Sean McMullen never intended to become a photographer. After testing out of high school in the mid-’80s to pursue a future in filmmaking, the Chula Vista native took a course in photography under the technical prowess of San Diego City College professor Ralph “Sandy” Santibañez.
“I lived downtown when it was undeveloped, so it was barber shops and shoe-shine guys and drug addicts and homeless people and all the funky old bars like Beanie’s Lobby and the Orient,” McMullen recounts in the dim light of Dock’s Cocktail Lounge, a Chula neighborhood haunt. “It was a real wonderland to walk around in and take photos. Then I started shooting down in Ensenada every weekend and getting into that black-and-white world, you know, the man-on-the-street kind of people like Bresson and the Mexican photographers like Alvarez Bravo and Graciela Iturbide and Sebastião Salgado from Brazil and Man Ray. I loved all of that stuff. Baja was my formative playground for shooting. The juxtaposition of things, the unfinished and the finished, the colors, the way things get built up on each other, and the people, obviously — I became totally enamored with that.”
Following studies in filmmaking at the Art Institute of Chicago, McMullen returned to San Diego to go to UCSD, got married, divorced, and rekindled his relationship with photography at the Casbah, a bar he’d been going to since Tim Mays opened doors in 1989.
“The Casbah was a haven,” McMullen says. “Rock and roll and punk rock and all this stuff I grew up with was therapeutic, and there it was just down the hill from my apartment. So I just started shooting. I didn’t know what the fuck I was doing compared to what I was doing before. I started experimenting with color and flash photography, which was not my forte. I never cared for it, so I had to make a lot of mistakes early on. I started learning on the job.”
Fast-forward and McMullen would eventually become the venue’s resident photographer. He dubbed the Casbah his “living room,” a place where he could climb around freely and refine his technique in rear curtain sync, strap bracing, and dragging the shutter. In the process, McMullen has sliced open his knees and battered his body, torn his jeans, and got in several near-brawls in mosh pits while contorting for the perfect shot.

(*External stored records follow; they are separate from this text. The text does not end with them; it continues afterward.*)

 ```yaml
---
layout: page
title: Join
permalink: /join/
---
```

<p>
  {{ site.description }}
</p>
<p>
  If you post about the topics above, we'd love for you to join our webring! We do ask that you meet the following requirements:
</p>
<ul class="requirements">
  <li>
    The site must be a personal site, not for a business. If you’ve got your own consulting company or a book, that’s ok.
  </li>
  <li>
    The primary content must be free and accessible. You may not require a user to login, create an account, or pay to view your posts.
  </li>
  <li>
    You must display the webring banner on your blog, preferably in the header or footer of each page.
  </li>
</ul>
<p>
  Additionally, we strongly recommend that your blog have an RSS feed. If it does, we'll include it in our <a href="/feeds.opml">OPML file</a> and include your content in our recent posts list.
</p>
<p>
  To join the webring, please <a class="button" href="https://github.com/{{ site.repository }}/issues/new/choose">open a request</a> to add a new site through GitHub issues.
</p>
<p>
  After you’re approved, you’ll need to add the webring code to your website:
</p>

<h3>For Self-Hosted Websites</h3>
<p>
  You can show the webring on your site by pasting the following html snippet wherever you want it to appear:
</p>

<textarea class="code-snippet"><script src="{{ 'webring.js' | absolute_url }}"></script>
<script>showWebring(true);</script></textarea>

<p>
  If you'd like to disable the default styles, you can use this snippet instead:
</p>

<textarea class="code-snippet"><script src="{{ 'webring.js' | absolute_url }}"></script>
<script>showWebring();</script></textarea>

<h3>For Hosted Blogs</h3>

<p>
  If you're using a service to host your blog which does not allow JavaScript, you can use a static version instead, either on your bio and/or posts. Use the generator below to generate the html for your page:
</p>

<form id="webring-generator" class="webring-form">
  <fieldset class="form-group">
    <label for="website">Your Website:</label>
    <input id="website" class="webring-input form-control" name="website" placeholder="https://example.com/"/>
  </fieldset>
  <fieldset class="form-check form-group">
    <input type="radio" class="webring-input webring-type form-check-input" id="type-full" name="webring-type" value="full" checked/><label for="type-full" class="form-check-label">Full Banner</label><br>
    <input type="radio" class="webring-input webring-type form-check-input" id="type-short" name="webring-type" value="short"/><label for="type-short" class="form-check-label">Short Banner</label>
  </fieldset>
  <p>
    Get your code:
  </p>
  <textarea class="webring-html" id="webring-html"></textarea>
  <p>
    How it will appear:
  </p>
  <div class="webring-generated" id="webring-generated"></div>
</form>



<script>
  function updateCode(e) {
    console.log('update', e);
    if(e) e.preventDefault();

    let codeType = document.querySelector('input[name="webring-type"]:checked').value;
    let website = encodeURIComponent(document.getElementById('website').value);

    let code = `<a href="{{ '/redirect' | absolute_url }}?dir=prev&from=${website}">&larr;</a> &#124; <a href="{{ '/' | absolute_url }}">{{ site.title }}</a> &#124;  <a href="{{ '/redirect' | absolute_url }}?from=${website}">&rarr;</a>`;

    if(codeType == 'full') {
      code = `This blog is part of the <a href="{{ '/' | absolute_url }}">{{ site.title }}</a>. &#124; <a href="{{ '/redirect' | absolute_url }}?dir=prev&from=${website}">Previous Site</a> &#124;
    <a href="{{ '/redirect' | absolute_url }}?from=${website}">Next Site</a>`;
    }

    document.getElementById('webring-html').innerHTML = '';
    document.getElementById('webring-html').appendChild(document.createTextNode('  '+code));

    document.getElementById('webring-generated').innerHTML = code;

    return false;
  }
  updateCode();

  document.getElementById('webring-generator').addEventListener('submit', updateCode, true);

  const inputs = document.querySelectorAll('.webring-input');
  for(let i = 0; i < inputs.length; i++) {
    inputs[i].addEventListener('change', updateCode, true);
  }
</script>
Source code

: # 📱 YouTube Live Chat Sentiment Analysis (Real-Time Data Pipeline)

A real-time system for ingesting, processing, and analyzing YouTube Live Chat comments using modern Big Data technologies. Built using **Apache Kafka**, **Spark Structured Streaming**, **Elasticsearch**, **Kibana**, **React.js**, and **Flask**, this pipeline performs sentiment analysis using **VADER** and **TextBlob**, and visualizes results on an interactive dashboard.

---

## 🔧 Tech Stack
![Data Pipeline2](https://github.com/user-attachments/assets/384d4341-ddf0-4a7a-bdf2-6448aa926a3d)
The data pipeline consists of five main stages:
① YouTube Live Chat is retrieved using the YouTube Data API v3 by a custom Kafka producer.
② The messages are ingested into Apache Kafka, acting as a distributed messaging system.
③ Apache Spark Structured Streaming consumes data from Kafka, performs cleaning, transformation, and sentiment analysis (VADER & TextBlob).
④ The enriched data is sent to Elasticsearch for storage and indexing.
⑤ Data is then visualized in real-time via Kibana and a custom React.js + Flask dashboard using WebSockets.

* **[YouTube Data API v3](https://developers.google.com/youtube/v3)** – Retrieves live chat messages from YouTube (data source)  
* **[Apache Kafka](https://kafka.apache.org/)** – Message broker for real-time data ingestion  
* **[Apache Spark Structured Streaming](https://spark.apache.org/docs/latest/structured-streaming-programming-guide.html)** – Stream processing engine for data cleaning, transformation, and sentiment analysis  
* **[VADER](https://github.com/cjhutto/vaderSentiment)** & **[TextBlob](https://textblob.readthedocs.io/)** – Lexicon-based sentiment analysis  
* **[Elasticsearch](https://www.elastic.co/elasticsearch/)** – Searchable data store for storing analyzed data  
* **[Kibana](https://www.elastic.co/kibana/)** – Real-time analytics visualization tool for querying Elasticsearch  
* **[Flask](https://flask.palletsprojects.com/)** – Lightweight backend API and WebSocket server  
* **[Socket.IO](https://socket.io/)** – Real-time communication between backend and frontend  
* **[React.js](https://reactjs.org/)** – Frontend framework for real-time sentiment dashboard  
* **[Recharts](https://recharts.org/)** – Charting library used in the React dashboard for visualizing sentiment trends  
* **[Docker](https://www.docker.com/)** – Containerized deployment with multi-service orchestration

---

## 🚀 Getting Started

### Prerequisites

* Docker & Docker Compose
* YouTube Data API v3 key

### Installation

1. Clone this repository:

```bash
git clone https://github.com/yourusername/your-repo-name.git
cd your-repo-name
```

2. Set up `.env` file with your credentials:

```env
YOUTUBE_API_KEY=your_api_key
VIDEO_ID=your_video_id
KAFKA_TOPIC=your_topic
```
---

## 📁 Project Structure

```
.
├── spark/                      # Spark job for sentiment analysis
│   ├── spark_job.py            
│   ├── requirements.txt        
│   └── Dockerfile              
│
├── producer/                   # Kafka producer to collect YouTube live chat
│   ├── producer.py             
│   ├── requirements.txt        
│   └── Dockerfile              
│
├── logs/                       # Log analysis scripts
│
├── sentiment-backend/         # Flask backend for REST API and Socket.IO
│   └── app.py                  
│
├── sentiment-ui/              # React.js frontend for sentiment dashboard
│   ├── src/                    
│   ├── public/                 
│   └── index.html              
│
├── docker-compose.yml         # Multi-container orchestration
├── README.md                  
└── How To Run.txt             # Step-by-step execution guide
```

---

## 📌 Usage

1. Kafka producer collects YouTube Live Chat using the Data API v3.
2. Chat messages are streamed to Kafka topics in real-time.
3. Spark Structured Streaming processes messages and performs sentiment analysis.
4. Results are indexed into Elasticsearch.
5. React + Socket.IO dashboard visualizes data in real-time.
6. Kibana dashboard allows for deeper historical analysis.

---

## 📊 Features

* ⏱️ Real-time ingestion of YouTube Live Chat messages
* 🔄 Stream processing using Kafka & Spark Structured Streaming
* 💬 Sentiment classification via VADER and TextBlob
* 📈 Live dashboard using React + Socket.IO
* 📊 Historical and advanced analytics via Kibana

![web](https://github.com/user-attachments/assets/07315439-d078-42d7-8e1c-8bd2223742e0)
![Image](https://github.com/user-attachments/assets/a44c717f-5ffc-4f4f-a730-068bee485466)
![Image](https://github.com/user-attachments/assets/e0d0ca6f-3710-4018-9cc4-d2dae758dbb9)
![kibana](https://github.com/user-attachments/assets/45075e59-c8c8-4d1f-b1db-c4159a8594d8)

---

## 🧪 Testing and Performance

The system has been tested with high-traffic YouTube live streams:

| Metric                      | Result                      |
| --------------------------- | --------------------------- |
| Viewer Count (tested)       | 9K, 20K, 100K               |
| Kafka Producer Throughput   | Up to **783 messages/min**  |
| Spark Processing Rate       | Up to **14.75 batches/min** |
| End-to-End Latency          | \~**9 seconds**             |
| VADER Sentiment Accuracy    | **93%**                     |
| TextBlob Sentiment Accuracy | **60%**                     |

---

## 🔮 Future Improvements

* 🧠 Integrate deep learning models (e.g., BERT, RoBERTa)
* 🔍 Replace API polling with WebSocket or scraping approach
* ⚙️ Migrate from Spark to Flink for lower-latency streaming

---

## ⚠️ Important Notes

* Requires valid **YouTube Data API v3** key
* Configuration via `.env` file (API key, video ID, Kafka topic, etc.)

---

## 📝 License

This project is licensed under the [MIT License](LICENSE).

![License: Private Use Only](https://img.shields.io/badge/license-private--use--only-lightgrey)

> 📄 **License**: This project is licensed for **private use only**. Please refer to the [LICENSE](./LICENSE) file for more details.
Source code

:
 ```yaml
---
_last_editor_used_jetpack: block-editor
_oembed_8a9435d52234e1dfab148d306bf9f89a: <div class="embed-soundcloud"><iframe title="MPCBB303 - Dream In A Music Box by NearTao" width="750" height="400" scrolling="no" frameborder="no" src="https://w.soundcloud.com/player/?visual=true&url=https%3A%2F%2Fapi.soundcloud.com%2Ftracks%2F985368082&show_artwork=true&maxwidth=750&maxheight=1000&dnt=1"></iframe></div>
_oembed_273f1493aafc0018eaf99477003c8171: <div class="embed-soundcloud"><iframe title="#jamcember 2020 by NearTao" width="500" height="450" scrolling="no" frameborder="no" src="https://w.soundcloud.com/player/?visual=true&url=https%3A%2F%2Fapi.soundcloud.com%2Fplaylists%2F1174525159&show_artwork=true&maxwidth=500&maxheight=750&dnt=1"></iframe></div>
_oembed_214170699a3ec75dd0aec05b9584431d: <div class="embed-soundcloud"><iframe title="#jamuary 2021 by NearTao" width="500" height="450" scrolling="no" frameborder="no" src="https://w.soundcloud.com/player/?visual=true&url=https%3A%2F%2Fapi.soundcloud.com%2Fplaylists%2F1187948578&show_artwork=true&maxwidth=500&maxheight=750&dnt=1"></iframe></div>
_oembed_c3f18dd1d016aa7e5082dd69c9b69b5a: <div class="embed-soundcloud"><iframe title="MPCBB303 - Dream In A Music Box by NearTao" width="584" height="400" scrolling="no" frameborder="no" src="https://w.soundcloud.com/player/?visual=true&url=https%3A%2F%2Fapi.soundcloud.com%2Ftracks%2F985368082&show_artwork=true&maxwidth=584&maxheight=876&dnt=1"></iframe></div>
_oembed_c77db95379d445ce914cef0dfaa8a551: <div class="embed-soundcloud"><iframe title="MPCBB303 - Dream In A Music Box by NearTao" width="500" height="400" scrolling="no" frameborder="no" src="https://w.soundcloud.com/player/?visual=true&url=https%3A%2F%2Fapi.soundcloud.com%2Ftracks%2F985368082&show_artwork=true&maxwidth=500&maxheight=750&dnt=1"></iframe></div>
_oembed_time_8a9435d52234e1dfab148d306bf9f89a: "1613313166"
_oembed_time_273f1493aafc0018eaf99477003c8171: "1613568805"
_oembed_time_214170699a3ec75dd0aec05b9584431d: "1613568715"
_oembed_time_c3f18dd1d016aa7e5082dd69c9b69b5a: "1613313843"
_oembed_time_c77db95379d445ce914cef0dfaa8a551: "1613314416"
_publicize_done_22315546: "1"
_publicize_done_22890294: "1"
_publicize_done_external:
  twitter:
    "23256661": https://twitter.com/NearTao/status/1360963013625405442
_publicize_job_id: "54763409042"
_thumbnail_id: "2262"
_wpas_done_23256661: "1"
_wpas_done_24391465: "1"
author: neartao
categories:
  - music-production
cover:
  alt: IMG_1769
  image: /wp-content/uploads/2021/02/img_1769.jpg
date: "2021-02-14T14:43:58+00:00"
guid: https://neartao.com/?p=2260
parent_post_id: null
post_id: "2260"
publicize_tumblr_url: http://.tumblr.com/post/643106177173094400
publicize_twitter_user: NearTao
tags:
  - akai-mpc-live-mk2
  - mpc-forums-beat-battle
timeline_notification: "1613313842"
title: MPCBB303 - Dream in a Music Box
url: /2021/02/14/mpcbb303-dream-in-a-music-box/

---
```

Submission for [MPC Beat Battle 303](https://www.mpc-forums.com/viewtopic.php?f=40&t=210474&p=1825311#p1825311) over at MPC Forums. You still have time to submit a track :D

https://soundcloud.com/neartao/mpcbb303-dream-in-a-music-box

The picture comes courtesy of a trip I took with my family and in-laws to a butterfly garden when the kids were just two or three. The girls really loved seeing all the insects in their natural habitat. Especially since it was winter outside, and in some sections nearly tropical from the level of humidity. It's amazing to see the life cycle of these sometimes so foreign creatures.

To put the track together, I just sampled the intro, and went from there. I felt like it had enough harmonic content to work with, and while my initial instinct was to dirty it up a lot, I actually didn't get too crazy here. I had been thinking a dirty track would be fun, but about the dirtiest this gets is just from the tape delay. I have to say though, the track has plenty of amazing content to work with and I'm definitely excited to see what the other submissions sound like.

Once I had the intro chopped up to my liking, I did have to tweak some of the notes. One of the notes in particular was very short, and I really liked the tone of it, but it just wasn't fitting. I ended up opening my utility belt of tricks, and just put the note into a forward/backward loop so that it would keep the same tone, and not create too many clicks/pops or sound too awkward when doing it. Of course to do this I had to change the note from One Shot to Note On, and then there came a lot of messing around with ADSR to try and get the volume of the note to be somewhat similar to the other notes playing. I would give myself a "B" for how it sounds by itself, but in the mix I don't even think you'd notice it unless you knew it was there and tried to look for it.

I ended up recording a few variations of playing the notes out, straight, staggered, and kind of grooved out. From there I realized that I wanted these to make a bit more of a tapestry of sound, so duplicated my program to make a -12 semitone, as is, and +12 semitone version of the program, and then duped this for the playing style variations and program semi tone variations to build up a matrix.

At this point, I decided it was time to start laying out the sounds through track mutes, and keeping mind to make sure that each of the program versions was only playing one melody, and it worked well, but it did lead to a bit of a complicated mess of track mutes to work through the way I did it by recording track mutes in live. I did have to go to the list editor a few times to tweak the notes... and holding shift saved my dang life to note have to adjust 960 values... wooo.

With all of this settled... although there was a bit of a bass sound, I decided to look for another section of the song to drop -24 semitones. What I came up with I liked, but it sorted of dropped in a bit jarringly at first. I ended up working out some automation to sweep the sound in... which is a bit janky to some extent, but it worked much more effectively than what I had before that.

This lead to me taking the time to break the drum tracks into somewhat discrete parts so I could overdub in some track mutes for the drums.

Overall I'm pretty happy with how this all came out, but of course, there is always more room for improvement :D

“One of the shows that really stands out was when the Jesus Lizard played,” McMullen, now 47, recalls. “It was one of the nuttiest pits I had ever been in. Casbah had many, many punk shows where I was just being pummeled and pushed all over the place and I had to push people off me constantly. And I remember that Jesus Lizard show because it reminded me of, like, if you’ve ever been bodysurfing and the wave takes you and rolls you. It was like that. I was just being tumbled around and the crowd was everywhere and the band was everywhere and when I look at the photos there’s all these streaking lights and just crap and then several amazing, crazy shots.”
One of the images, a slight double exposure taken upside down in the mosh pit, is among many chosen from McMullen’s 14 years photographing the venue for his new 100-page photo book, Ether: Images from the Casbah.
“I feel like something is being transmitted when I shoot these shows,” he says of the title. “I’m nursing light through the lens and it’s very difficult to do in low light. It’s very difficult to do fast with things in focus, so when I get something, I feel like I grabbed the spirit of the show through this film, this ether that’s produced inside the club. There’s a feeling when a show is happening, this thing that’s conjured up by the performance and people enjoying the performance, and to me that’s the ether.”
McMullen adds, “I don’t think anything I’ve done is unique to photography, but I do think my technique is unique to the Casbah,” he says. “It can’t be replicated anywhere else.”
Ether is being offered as a signed and numbered limited edition series at chronoscopepictures.com.